[Source texts of formatted documents]
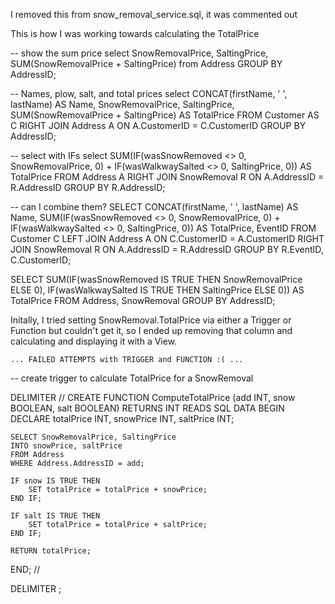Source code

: I removed this from snow_removal_service.sql, it was commented out

This is how I was working towards calculating the TotalPrice

-- show the sum price
select SnowRemovalPrice, SaltingPrice, SUM(SnowRemovalPrice + SaltingPrice) from Address GROUP BY AddressID;

-- Names, plow, salt, and total prices
select CONCAT(firstName, ' ', lastName) AS Name,
       SnowRemovalPrice, SaltingPrice,
	   SUM(SnowRemovalPrice + SaltingPrice) AS TotalPrice
	   FROM Customer AS C
	   RIGHT JOIN Address A
	   ON A.CustomerID = C.CustomerID
	   GROUP BY AddressID;
	   
-- select with IFs
select SUM(IF(wasSnowRemoved <> 0, SnowRemovalPrice, 0) + IF(wasWalkwaySalted <> 0, SaltingPrice, 0)) AS TotalPrice
 FROM Address A
 RIGHT JOIN SnowRemoval R
 ON A.AddressID = R.AddressID
 GROUP BY R.AddressID;
 
-- can I combine them?
SELECT CONCAT(firstName, ' ', lastName) AS Name,
   SUM(IF(wasSnowRemoved <> 0, SnowRemovalPrice, 0) + IF(wasWalkwaySalted <> 0, SaltingPrice, 0)) AS TotalPrice,
   EventID
   FROM Customer C
   LEFT JOIN Address A
   ON C.CustomerID = A.CustomerID
   RIGHT JOIN SnowRemoval R
   ON A.AddressID = R.AddressID
   GROUP BY R.EventID, C.CustomerID;

SELECT SUM(IF(wasSnowRemoved IS TRUE THEN SnowRemovalPrice ELSE 0), IF(wasWalkwaySalted IS TRUE THEN SaltingPrice ELSE 0))
AS TotalPrice
FROM Address, SnowRemoval
GROUP BY AddressID;

Initally, I tried setting SnowRemoval.TotalPrice via either a Trigger or Function
but couldn't get it, so I ended up removing that column and calculating and displaying it with a View.

	... FAILED ATTEMPTS with TRIGGER and FUNCTION :( ...
-- create trigger to calculate TotalPrice for a SnowRemoval

DELIMITER //
CREATE FUNCTION ComputeTotalPrice (add INT, snow BOOLEAN, salt BOOLEAN)
	RETURNS INT
	READS SQL DATA
BEGIN
	DECLARE totalPrice INT, snowPrice INT, saltPrice INT;
	
	SELECT SnowRemovalPrice, SaltingPrice
	INTO snowPrice, saltPrice
	FROM Address
	WHERE Address.AddressID = add;
	
	IF snow IS TRUE THEN
		SET totalPrice = totalPrice + snowPrice;
	END IF;
	
	IF salt IS TRUE THEN
		SET totalPrice = totalPrice + saltPrice;
	END IF;
	
	RETURN totalPrice;
END; //

DELIMITER ;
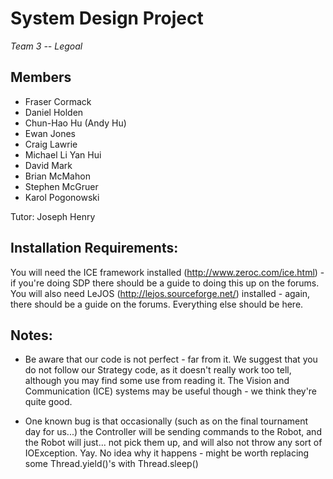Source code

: # System Design Project

*Team 3 -- Legoal*

## Members

* Fraser Cormack
* Daniel Holden
* Chun-Hao Hu (Andy Hu)
* Ewan Jones
* Craig Lawrie
* Michael Li Yan Hui
* David Mark 
* Brian McMahon
* Stephen McGruer
* Karol Pogonowski

Tutor: Joseph Henry

## Installation Requirements:

You will need the ICE framework installed (http://www.zeroc.com/ice.html) - if
you're doing SDP there should be a guide to doing this up on the forums. You
will also need LeJOS (http://lejos.sourceforge.net/) installed - again, there
should be a guide on the forums. Everything else should be here.

## Notes:

* Be aware that our code is not perfect - far from it. We suggest that you do
  not follow our Strategy code, as it doesn't really work too tell, although
  you may find some use from reading it. The Vision and Communication (ICE)
  systems may be useful though - we think they're quite good. 

* One known bug is that occasionally (such as on the final tournament day for
  us...) the Controller will be sending commands to the Robot, and the Robot
  will just... not pick them up, and will also not throw any sort of
  IOException. Yay. No idea why it happens - might be worth replacing some
  Thread.yield()'s with Thread.sleep()
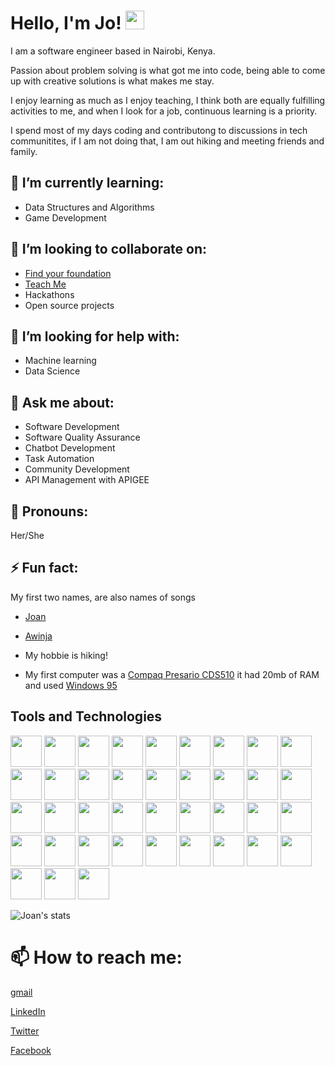 # Hello, I'm Jo! <img src="https://raw.githubusercontent.com/MartinHeinz/MartinHeinz/master/wave.gif" width="30px">


I am a software engineer based in Nairobi, Kenya.

Passion about problem solving is what got me into code, being able to come up with creative solutions is what makes me stay.

I enjoy learning as much as I enjoy teaching, I think both are equally fulfilling activities to me, and when I look for a job, continuous learning is a priority.

I spend most of my days coding and contributong to discussions in tech communitites, if I am not doing that, I am out hiking and meeting friends and family.

## 🌱 I’m currently learning:

- Data Structures and Algorithms
- Game Development 

## 👯 I’m looking to collaborate on:

- [Find your foundation](https://devpost.com/software/find-your-foundation)
- [Teach Me](https://devpost.com/software/teachme-q6kcbf)
- Hackathons
- Open source projects

## 🤔 I’m looking for help with:

- Machine learning
- Data Science

## 💬 Ask me about:

- Software Development
- Software Quality Assurance
- Chatbot Development
- Task Automation
- Community Development
- API Management with APIGEE

## :woman: Pronouns:
Her/She

## ⚡ Fun fact:

My first two names, are also names of songs

- [Joan](https://youtu.be/9YqecbxSr4A)
- [Awinja](https://youtu.be/4ZkQrcp5yjY)

- My hobbie is hiking!

- My first computer was a [Compaq Presario CDS510](http://oldcomputer.info/pc/compaq510/)
it had 20mb of RAM and used [Windows 95](https://en.wikipedia.org/wiki/Windows_95)

## Tools and Technologies

<code><img height="50" src="https://www.vectorlogo.zone/logos/python/python-ar21.svg"></code>
<code><img height="50" src="https://www.vectorlogo.zone/logos/djangoproject/djangoproject-ar21.svg"></code>
<code><img height="50" src="https://www.vectorlogo.zone/logos/pocoo_flask/pocoo_flask-ar21.svg"></code>
<code><img height="50" src=https://www.vectorlogo.zone/logos/javascript/javascript-horizontal.svg></code>
<code><img height="50" src="https://www.vectorlogo.zone/logos/elastic/elastic-ar21.svg"></code>
<code><img height="50" src="https://www.vectorlogo.zone/logos/redis/redis-ar21.svg"></code>
<code><img height="50" src="https://www.vectorlogo.zone/logos/postgresql/postgresql-horizontal.svg"></code>
<code><img height="50" src="https://www.vectorlogo.zone/logos/mysql/mysql-horizontal.svg"></code>
<code><img height="50" src="https://www.vectorlogo.zone/logos/sqlite/sqlite-ar21.svg"></code>
<code><img height="50" src="https://www.vectorlogo.zone/logos/github/github-ar21.svg"></code>
<code><img height="50" src="https://www.vectorlogo.zone/logos/bitbucket/bitbucket-ar21.svg"></code>
<code><img height="50" src="https://www.vectorlogo.zone/logos/atlassian_jira/atlassian_jira-ar21.svg"></code>
<code><img height="50" src="https://www.vectorlogo.zone/logos/getpostman/getpostman-ar21.svg"></code>
<code><img height="50" src="https://www.vectorlogo.zone/logos/git-scm/git-scm-ar21.svg"></code>
<code><img height="50" src="https://www.vectorlogo.zone/logos/apache/apache-official.svg"></code>
<code><img height="50" src="https://www.vectorlogo.zone/logos/linux/linux-ar21.svg"></code>
<code><img height="50" src="https://www.vectorlogo.zone/logos/ubuntu/ubuntu-ar21.svg"></code>
<code><img height="50" src="https://www.vectorlogo.zone/logos/gnu_bash/gnu_bash-ar21.svg"></code>
<code><img height="50" src="https://www.vectorlogo.zone/logos/messenger/messenger-ar21.svg"></code>
<code><img height="50" src="https://www.vectorlogo.zone/logos/apigee/apigee-ar21.svg"></code>
<code><img height="50" src="https://www.vectorlogo.zone/logos/mongodb/mongodb-ar21.svg"></code>
<code><img height="50" src="https://www.vectorlogo.zone/logos/elasticco_kibana/elasticco_kibana-ar21.svg"></code>
<code><img height="50" src="https://www.vectorlogo.zone/logos/jenkins/jenkins-ar21.svg"></code>
<code><img height="50" src="https://www.vectorlogo.zone/logos/trello/trello-ar21.svg"></code>
<code><img height="50" src="https://www.vectorlogo.zone/logos/twilio/twilio-ar21.svg"></code>
<code><img height="50" src="https://www.vectorlogo.zone/logos/typescriptlang/typescriptlang-ar21.svg"></code>
<code><img height="50" src="https://www.vectorlogo.zone/logos/rabbitmq/rabbitmq-ar21.svg"></code>
<code><img height="50" src="https://www.vectorlogo.zone/logos/reactjs/reactjs-ar21.svg"></code>
<code><img height="50" src="https://www.vectorlogo.zone/logos/slack/slack-ar21.svg"></code>
<code><img height="50" src="https://www.vectorlogo.zone/logos/json/json-ar21.svg"></code>
<code><img height="50" src="https://www.vectorlogo.zone/logos/jupyter/jupyter-ar21.svg"></code>
<code><img height="50" src="https://www.vectorlogo.zone/logos/gitlab/gitlab-ar21.svg"></code>
<code><img height="50" src="https://www.vectorlogo.zone/logos/gitkraken/gitkraken-ar21.svg"></code>
<code><img height="50" src="https://www.vectorlogo.zone/logos/heroku/heroku-ar21.svg"></code>
<code><img height="50" src="https://www.vectorlogo.zone/logos/hootsuite/hootsuite-ar21.svg"></code>
<code><img height="50" src="https://www.vectorlogo.zone/logos/w3_html5/w3_html5-ar21.svg"></code>
<code><img height="50" src="https://www.vectorlogo.zone/logos/devpost/devpost-ar21.svg"></code>
<code><img height="50" src="https://www.vectorlogo.zone/logos/docker/docker-ar21.svg"></code>
<code><img height="50" src="https://www.vectorlogo.zone/logos/angel/angel-ar21.svg"></code>


![Joan's stats](https://github-readme-stats.vercel.app/api?username=Awinja-j&show_icons=true)

# 📫 How to reach me: 

[gmail](ingari61@gmail.com)

[LinkedIn](https://www.linkedin.com/in/joanne-awinja-ingari/)

[Twitter](https://twitter.com/JoAnne_Ingari)

[Facebook](https://www.facebook.com/joanne.joey.ingari)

## TASK STATEMENT
Go through the records and pull out each line that includes the word "think".

## SOLUTION FOR THIS TASK
  systems may be useful though - we think they're quite good. 
I enjoy learning as much as I enjoy teaching, I think both are equally fulfilling activities to me, and when I look for a job, continuous learning is a priority.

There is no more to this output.